Boone Kirkman

Personal information
- Nickname: "Boone" "Boom Boom"
- Born: Daniel Victor Kirkman February 6, 1945 (age 81) Vallejo, California, U.S.
- Height: 6 ft 1 in (185 cm)
- Weight: 210 lb (95 kg)

Boxing career
- Weight class: Heavyweight
- Stance: Orthodox

Boxing record
- Wins: 36
- Win by KO: 25
- Losses: 6

= Boone Kirkman =

American boxer

Daniel Victor "Boone" Kirkman (born February 6, 1945) is an American former professional heavyweight boxer. He was a Contender throughout his career and scored notable victories over Heavyweight World Champion Jimmy Ellis, as well as Top Contenders and Heavyweight Title Challengers Eddie Machen, Doug Jones, José Roman and Ron Stander. He also had fights against all-time greats such as Two-Time Heavyweight Champion George Foreman, World Heavyweight Champion Ken Norton, and World Heavyweight Title Challenger Ron Lyle, who was known for his brutal knockout power. He compiled a record of 36–6 with 26 knockouts.

Kirkman spent his entire career based in Seattle, Washington.

==Early life==
Kirkman was born in Vallejo, California in 1945 to Oehm and Margarite Kirkman. His father, a naval officer, was stationed there at the time. When his father was discharged from the Navy, the family moved back to Renton, Washington, where Kirkman's grandfather initially settled.

From a young age, Kirkman's favorite activities were hunting, fishing, and hiking throughout the state of Washington with his father. He frequently stopped to view plant and animal life, earning him his lifelong nickname of "Boone". Growing up in Renton, a working-class community, Kirkman joined a group of 20 teenagers called the "Buds" that regularly drank alcohol and smoked. Considering the rampant street crime in the area, this was only of moderate concern to Kirkman's father. During this time, Kirkman became interested in boxing during regular sparring sessions with his older brother Steve.

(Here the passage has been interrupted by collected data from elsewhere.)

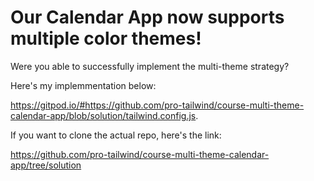 # Our Calendar App now supports multiple color themes!

Were you able to successfully implement the multi-theme strategy?

Here's my implemmentation below:

https://gitpod.io/#https://github.com/pro-tailwind/course-multi-theme-calendar-app/blob/solution/tailwind.config.js.

If you want to clone the actual repo, here's the link:

https://github.com/pro-tailwind/course-multi-theme-calendar-app/tree/solution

Noting Kirkman's lack of interest in reading, a school friend recommended Rocky Graziano's autobiography Somebody Up There Likes Me, which was adapted into a film starring Paul Newman a year later. Kirkman's fondness of both the book and the film catalyzed him to pursue boxing at a serious level.

Kirkman's first training sessions at age 14 involved traveling to a south Seattle gymnasium to work out from his school in Renton. The venue was suggested to him by former professional Joey Velez. Kirkman took a year-long hiatus from boxing due to injury, but returned to the gym and won several local Golden Gloves events afterward, slowly building a reputation.

His popularity exploded in March 1965 when he won the AAU Heavyweight Boxing national title in Toledo, Ohio. Following the event, he was signed by Seattle-area fight manager Jack Hurley. Kirkman assumed co-ownership of his family's pub; The Melrose Tavern, shortly after his signing. Between bar tending shifts, Kirkman incorporated training, and spent most nights punching a speed bag, entertaining spectators.

==Professional career==
Boone Kirkman's professional career lasted from 1966 to 1978. He finished with a record of 36–6, with a 60 knockout percentage and a peak ranking of seventh.

His first match, held in Boise, ended in a knockout over Lou Phillips. Kirkman managed to go undefeated in his first eleven matches, including a win over the dangerous but erratic Eddie Machen, until being stopped by the skilled Doug Jones in a featured fight held in Seattle. Jones opened a cut over Kirkman's left eye in the first round, but Kirkman managed to keep the veteran at bay until worsening damage to the wound caused the ring physician to stop the fight.

Six weeks later Kirkman avenged the defeat and began a 10-bout winning streak. Feeling confident, Hurley scheduled a match between Kirkman and recent Olympic heavyweight champion and two-year professional George Foreman at the Madison Square Garden.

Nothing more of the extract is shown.